- _Data records_
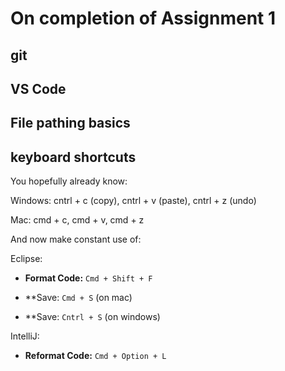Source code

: # On completion of Assignment 1

## git

## VS Code

## File pathing basics 

## keyboard shortcuts 
You hopefully already know:

Windows:
 cntrl + c (copy), cntrl + v (paste), cntrl + z (undo)

Mac:
cmd + c, cmd + v, cmd + z

And now make constant use of:

Eclipse:

- **Format Code:** `Cmd + Shift + F`

- **Save: `Cmd + S` (on mac)

- **Save: `Cntrl + S` (on windows)

IntelliJ:

- **Reformat Code:** `Cmd + Option + L`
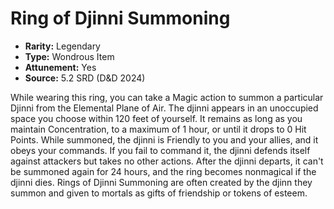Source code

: # Ring of Djinni Summoning

- **Rarity:** Legendary
- **Type:** Wondrous Item
- **Attunement:** Yes
- **Source:** 5.2 SRD (D&D 2024)

While wearing this ring, you can take a Magic action to summon a particular Djinni from the Elemental Plane of Air. The djinni appears in an unoccupied space you choose within 120 feet of yourself. It remains as long as you maintain Concentration, to a maximum of 1 hour, or until it drops to 0 Hit Points. While summoned, the djinni is Friendly to you and your allies, and it obeys your commands. If you fail to command it, the djinni defends itself against attackers but takes no other actions. After the djinni departs, it can't be summoned again for 24 hours, and the ring becomes nonmagical if the djinni dies. Rings of Djinni Summoning are often created by the djinn they summon and given to mortals as gifts of friendship or tokens of esteem.
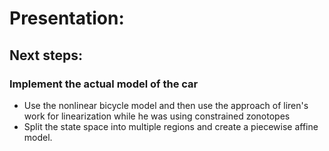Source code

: # Presentation:











## Next steps:

### Implement the actual model of the car
  - Use the nonlinear bicycle model and then use the approach of liren's work for linearization while he was using constrained zonotopes
  - Split the state space into multiple regions and create a piecewise affine model.
  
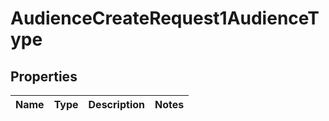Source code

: 
# AudienceCreateRequest1AudienceType

## Properties
Name | Type | Description | Notes
------------ | ------------- | ------------- | -------------



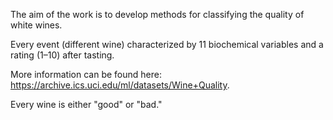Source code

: The aim of the work is to develop methods for classifying the quality of white wines. 

Every event (different wine) characterized by 11 biochemical variables and a rating (1–10) after tasting. 

More information can be found here: https://archive.ics.uci.edu/ml/datasets/Wine+Quality.

Every wine is either "good" or "bad."
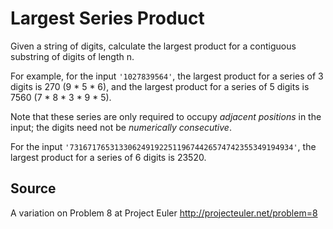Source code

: # Largest Series Product

Given a string of digits, calculate the largest product for a contiguous substring of digits of length n.

For example, for the input `'1027839564'`, the largest product for a series of 3 digits is 270 (9 * 5 * 6), and the largest product for a series of 5 digits is 7560 (7 * 8 * 3 * 9 * 5).

Note that these series are only required to occupy _adjacent positions_ in the input; the digits need not be _numerically consecutive_.

For the input `'73167176531330624919225119674426574742355349194934'`, the largest product for a series of 6 digits is 23520.

## Source

A variation on Problem 8 at Project Euler http://projecteuler.net/problem=8
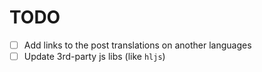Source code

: # TODO

- [ ] Add links to the post translations on another languages
- [ ] Update 3rd-party js libs (like `hljs`)
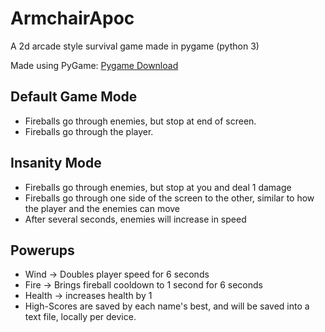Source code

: # ArmchairApoc
A 2d arcade style survival game made in pygame (python 3)

Made using PyGame:
[Pygame Download](https://www.pygame.org/download.shtml)

## Default Game Mode

 - Fireballs go through enemies, but stop at end of screen.
 - Fireballs go through the player.

## Insanity Mode

 - Fireballs go through enemies, but stop at you and deal 1 damage
 - Fireballs go through one side of the screen to the other, similar to how the player and the enemies can move
 - After several seconds, enemies will increase in speed

## Powerups

 - Wind -> Doubles player speed for 6 seconds
 - Fire -> Brings fireball cooldown to 1 second for 6 seconds
 - Health -> increases health by 1
 - High-Scores are saved by each name's best, and will be saved into a text file, locally per device.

- _What this task involves_
Copy, without any change, the lines above from the one containing "A 2d arcade" to the end, both ends included. Add nothing else.

- _Exercise output_
A 2d arcade style survival game made in pygame (python 3)

Made using PyGame:
[Pygame Download](https://www.pygame.org/download.shtml)

## Default Game Mode

 - Fireballs go through enemies, but stop at end of screen.
 - Fireballs go through the player.

## Insanity Mode

 - Fireballs go through enemies, but stop at you and deal 1 damage
 - Fireballs go through one side of the screen to the other, similar to how the player and the enemies can move
 - After several seconds, enemies will increase in speed

## Powerups

 - Wind -> Doubles player speed for 6 seconds
 - Fire -> Brings fireball cooldown to 1 second for 6 seconds
 - Health -> increases health by 1
 - High-Scores are saved by each name's best, and will be saved into a text file, locally per device.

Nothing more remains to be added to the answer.